I am a millennial so, naturally, I am confused. I’m only a sea lawyer, but I read Article 134, and the “General Article” pretty clearly covers acts that represent a “breach of custom of the service.” The whole point is to allow commanders discretion in disciplining service members whose conduct goes against our military standard of conduct. Standard . . . such a tricky word. What is our standard for good order and discipline? How is it applied?

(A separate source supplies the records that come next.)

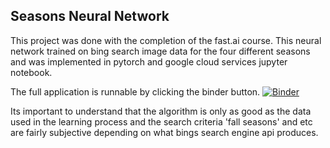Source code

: ## Seasons Neural Network

This project was done with the completion of the fast.ai course. This neural network trained on bing search image data for the four different seasons and was implemented in pytorch
and google cloud services jupyter notebook.

The full application is runnable by clicking the binder button.
[![Binder](https://mybinder.org/badge_logo.svg)](https://mybinder.org/v2/gh/kramanau/SeasonsNeuralNet/master?urlpath=%2Fvoila%2Frender%2FSeasons.ipynb)


Its important to understand that the algorithm is only as good as the data used in the learning process and the search criteria 'fall seasons' and etc are fairly subjective depending on what bings search engine api produces. 
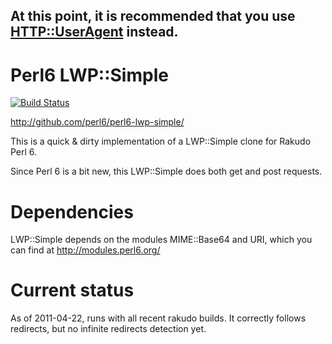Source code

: ## At this point, it is recommended that you use [HTTP::UserAgent](https://github.com/sergot/http-useragent) instead.

Perl6 LWP::Simple
=================

[![Build Status](https://travis-ci.org/perl6/perl6-lwp-simple.svg?branch=master)](https://travis-ci.org/perl6/perl6-lwp-simple)

http://github.com/perl6/perl6-lwp-simple/

This is a quick & dirty  implementation
of a LWP::Simple clone for Rakudo Perl 6.

Since Perl 6 is a bit new, this LWP::Simple does both
get and post requests.

Dependencies
============

LWP::Simple depends on the modules MIME::Base64 and URI,
which you can find at http://modules.perl6.org/


Current status
==============

As of 2011-04-22, runs with all recent rakudo builds.
It correctly follows redirects, but no infinite redirects
detection yet.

I’ve seen the social media comments. I’m sure many of you are going to tell me “shut it, you whiny snowflake, and let these heroes do their jobs . . . defending America is dirty business . . . so what if they have to break a few eggs. . . our boys need to be given the freedom and support to . . .” blah, blah, blah. I’ve heard this speech before. I’m not even questioning what happened before the ISIS fighter died. War is hell, enough said. But the postmortem re-enlistment ceremony is what got my attention, and I’m not saying it should be a war crime. But to say it’s not a violation of Article 134 because it’s not a “prohibited act?” You lost me. Interestingly, SOC Gallagher still stands accused of committing premeditated murder. So, Captain Rugh has created a situation where if he convicts Gallagher, he is saying that re-enlisting over the body of the person you just extra-judicially murdered is simply a matter of “extremely bad taste.” Say again, over?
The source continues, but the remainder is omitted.